Eine andere Gruppe, diesmal nur Mädchen, oder sollte man sagen junge Frauen, in Hula-Röcken, eine mit weißem Schleier und Bauchladen. Die mit dem Bauchladen verkauft allerlei Krimskrams, ich erstehe einen goldfarbenschreibenden Kugelschreiber und bekomme einen saftigen Kuß obendrauf. Das war ein Nachtrag zu meinen Erlebnissen in Trier.

Aus dem Abschiedsweißwurstessen mit Brigitta und Heinz wurde nichts, weil's in Trier Weißwürste erst NACH 12.00h mittags gibt.

Heute früh bin ich dann mit ausgeruhten, aber gegen jede Bewegung protestierenden Gelenken und Muskeln wieder aufgebrochen.

Ich ging mitten durch die Stadt, an der Porta Nigra vorbei, über den Marktplatz , warf einen Abschiedsblick auf das Dreikönigenhaus, blickte links in die Gasse, in der ein kleiner Ausschnitt der Domfassade sichtbar wird, bewunderte im Vorbeigehen nochmal den farbenprächtigen Tugendenbrunnen und das Marktkreuz, war wieder erstaunt über das Portal zur Gangolfkirche in der Häuserfront und sah auch nochmals im Weitergehen links die Fassade der Römischen Palastaula. Und alles das zwischen Gebäuden, Fassaden, Schaufenstern, hetzenden und bummelnden Menschen einer erwachenden modernen Großstadt!

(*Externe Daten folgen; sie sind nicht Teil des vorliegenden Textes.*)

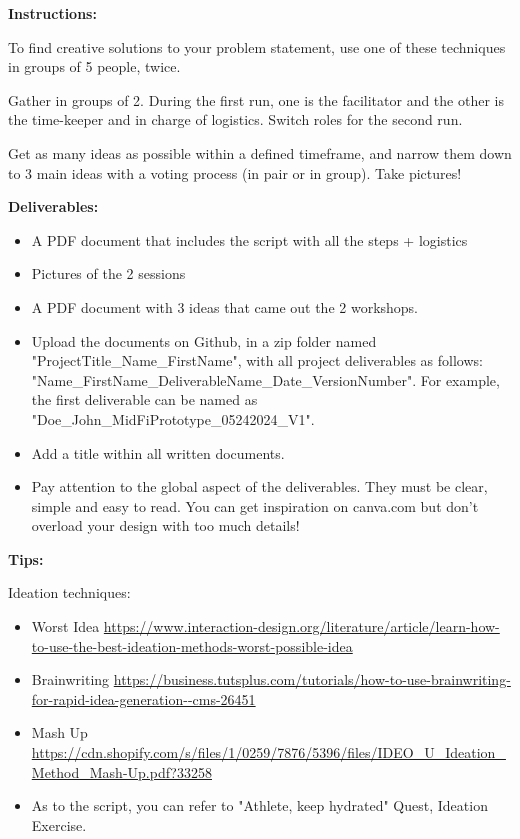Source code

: \makeheaderfiles

\textbf{Instructions:}

To find creative solutions to your problem statement, use one of these techniques in groups of 5 people, twice.

Gather in groups of 2. During the first run, one is the facilitator and the other is the time-keeper and in charge of logistics. Switch roles for the second run.

Get as many ideas as possible within a defined timeframe, and narrow them down to 3 main ideas with a voting process (in pair or in group). Take pictures!

\textbf{Deliverables:}

\begin{itemize}
\item A PDF document that includes the script with all the steps + logistics
\item Pictures of the 2 sessions
\item A PDF document with 3 ideas that came out the 2 workshops.
\item Upload the documents on Github, in a zip folder named "ProjectTitle\_Name\_FirstName", with all project deliverables as follows: "Name\_FirstName\_DeliverableName\_Date\_VersionNumber".  For example, the first deliverable can be named as "Doe\_John\_MidFiPrototype\_05242024\_V1".
\item Add a title within all written documents.
\item Pay attention to the global aspect of the deliverables. They must be clear, simple and easy to read. You can get inspiration on canva.com but don't overload your design with too much details!
\end{itemize}

\textbf{Tips:}

Ideation techniques:

\begin{itemize}
\item Worst Idea \url{https://www.interaction-design.org/literature/article/learn-how-to-use-the-best-ideation-methods-worst-possible-idea}
\item Brainwriting \url{https://business.tutsplus.com/tutorials/how-to-use-brainwriting-for-rapid-idea-generation--cms-26451}
\item Mash Up \url{https://cdn.shopify.com/s/files/1/0259/7876/5396/files/IDEO_U_Ideation_Method_Mash-Up.pdf?33258}
\item As to the script, you can refer to "Athlete, keep hydrated" Quest, Ideation Exercise.
\end{itemize}

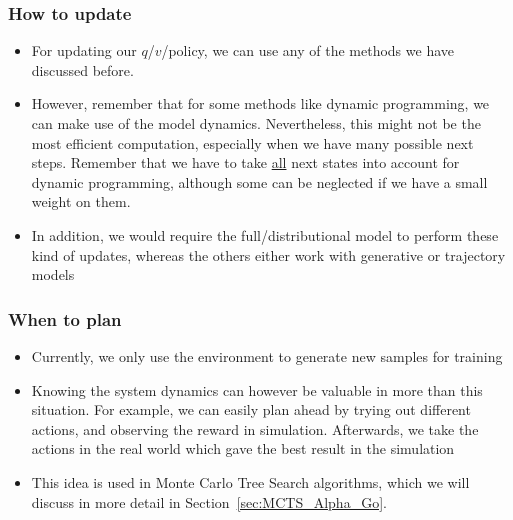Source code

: \subsubsection{How to update}
\begin{itemize}
	\item For updating our $q$/$v$/policy, we can use any of the methods we have discussed before. 
	\item However, remember that for some methods like dynamic programming, we can make use of the model dynamics. Nevertheless, this might not be the most efficient computation, especially when we have many possible next steps. Remember that we have to take \underline{all} next states into account for dynamic programming, although some can be neglected if we have a small weight on them. 
	\item In addition, we would require the full/distributional model to perform these kind of updates, whereas the others either work with generative or trajectory models
\end{itemize}
\subsubsection{When to plan}
\begin{itemize}
	\item Currently, we only use the environment to generate new samples for training
	\item Knowing the system dynamics can however be valuable in more than this situation. For example, we can easily plan ahead by trying out different actions, and observing the reward in simulation. Afterwards, we take the actions in the real world which gave the best result in the simulation
	\item This idea is used in Monte Carlo Tree Search algorithms, which we will discuss in more detail in Section~\ref{sec:MCTS_Alpha_Go}. 
\end{itemize}
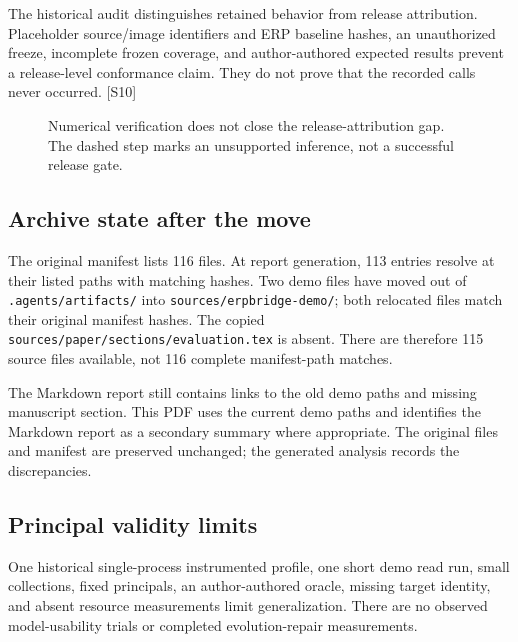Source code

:The historical audit distinguishes retained behavior from release attribution. Placeholder source/image identifiers and ERP baseline hashes, an unauthorized freeze, incomplete frozen coverage, and author-authored expected results prevent a release-level conformance claim. They do not prove that the recorded calls never occurred. [S10]

\begin{figure}[h]\centering\caption{Numerical verification does not close the release-attribution gap. The dashed step marks an unsupported inference, not a successful release gate.}\label{fig:provenance}\end{figure}

\subsection*{Archive state after the move}
The original manifest lists 116 files. At report generation, 113 entries resolve at their listed paths with matching hashes. Two demo files have moved out of \texttt{.agents/artifacts/} into \texttt{sources/erpbridge-demo/}; both relocated files match their original manifest hashes. The copied \texttt{sources/paper/sections/evaluation.tex} is absent. There are therefore 115 source files available, not 116 complete manifest-path matches.

The Markdown report still contains links to the old demo paths and missing manuscript section. This PDF uses the current demo paths and identifies the Markdown report as a secondary summary where appropriate. The original files and manifest are preserved unchanged; the generated analysis records the discrepancies.

\subsection*{Principal validity limits}
One historical single-process instrumented profile, one short demo read run, small collections, fixed principals, an author-authored oracle, missing target identity, and absent resource measurements limit generalization. There are no observed model-usability trials or completed evolution-repair measurements.

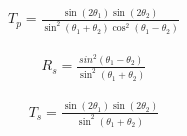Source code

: \begin{align}
T_p=\frac{\sin(2\theta_1)\sin(2\theta_2)}{\sin^2(\theta_1+\theta_2)\cos^2(\theta_1-\theta_2)}
\end{align}

\begin{align}
R_s = \frac{sin^2(\theta_1-\theta_2)}{\sin^2(\theta_1+\theta_2)}
\end{align}

\begin{align}
T_s = \frac{\sin(2\theta_1)\sin(2\theta_2)}{\sin^2(\theta_1+\theta_2)}
\end{align}

	







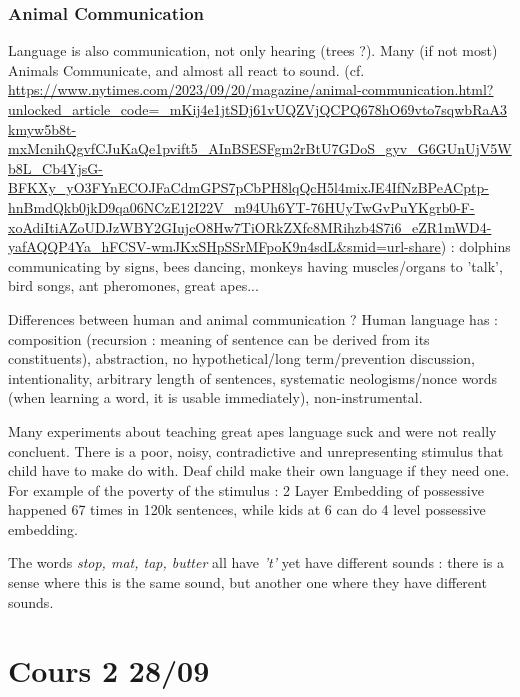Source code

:\documentclass{cours}
\begin{document}
\section{Animal Communication}
Language is also communication, not only hearing (trees ?). Many (if not most) Animals Communicate, and almost all react to sound. (cf. \href{NYT Article}{\url{https://www.nytimes.com/2023/09/20/magazine/animal-communication.html?unlocked_article_code=_mKij4e1jtSDj61vUQZVjQCPQ678hO69vto7sqwbRaA3kmyw5b8t-mxMcnihQgvfCJuKaQe1pvift5_AInBSESFgm2rBtU7GDoS_gyv_G6GUnUjV5Wb8L_Cb4YjsG-BFKXy_yO3FYnECOJFaCdmGPS7pCbPH8lqQcH5l4mixJE4IfNzBPeACptp-hnBmdQkb0jkD9qa06NCzE12I22V_m94Uh6YT-76HUyTwGvPuYKgrb0-F-xoAdiItiAZoUDJzWBY2GIujcO8Hw7TiORkZXfc8MRihzb4S7i6_eZR1mWD4-yafAQQP4Ya_hFCSV-wmJKxSHpSSrMFpoK9n4sdL&smid=url-share}}) : dolphins communicating by signs, bees dancing, monkeys having muscles/organs to 'talk', bird songs, ant pheromones, great apes... 

Differences between human and animal communication ? Human language has : composition (recursion : meaning of sentence can be derived from its constituents), abstraction, no hypothetical/long term/prevention discussion, intentionality, arbitrary length of sentences, systematic neologisms/nonce words (when learning a word, it is usable immediately), non-instrumental.

Many experiments about teaching great apes language suck and were not really concluent. There is a poor, noisy, contradictive and unrepresenting stimulus that child have to make do with. Deaf child make their own language if they need one. For example of the poverty of the stimulus : 2 Layer Embedding of possessive happened 67 times in 120k sentences, while kids at 6 can do 4 level possessive embedding. 

The words \textsl{stop, mat, tap, butter} all have \textsl{'t'} yet have different sounds : there is a sense where this is the same sound, but another one where they have different sounds.

\part[(Non-)Variation and Languages]{Cours 2 28/09}
\end{document}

Ich mußte, um meinen Weg fortzusetzen nach Südwesten gehen, ich wußte, das ist auch die Richtung zu St. Matthias. Matthias war auch ein Apostel, genauso wie Jakobus, zu dem ich unterwegs bin. Es ist also naheliegend auch ihn zu besuchen. Soviel ich weiß, gibt es keine weiteren Apostelgräber mehr in Europa. Auch zu Matthias gab es früher große Wallfahrten, aber gegen Jakobus kommt er nicht an. Wenn er nicht ein Heiliger wäre, und die beiden, so nehme ich an, im Gefolge von Jesus nicht echte Freunde gewesen wären, müßte ihm jetzt echt stinken, daß vor seiner Haustüre, der Pforte zu seiner Kirche, eine Informationstafel über den Jakobsweg aufgestellt ist!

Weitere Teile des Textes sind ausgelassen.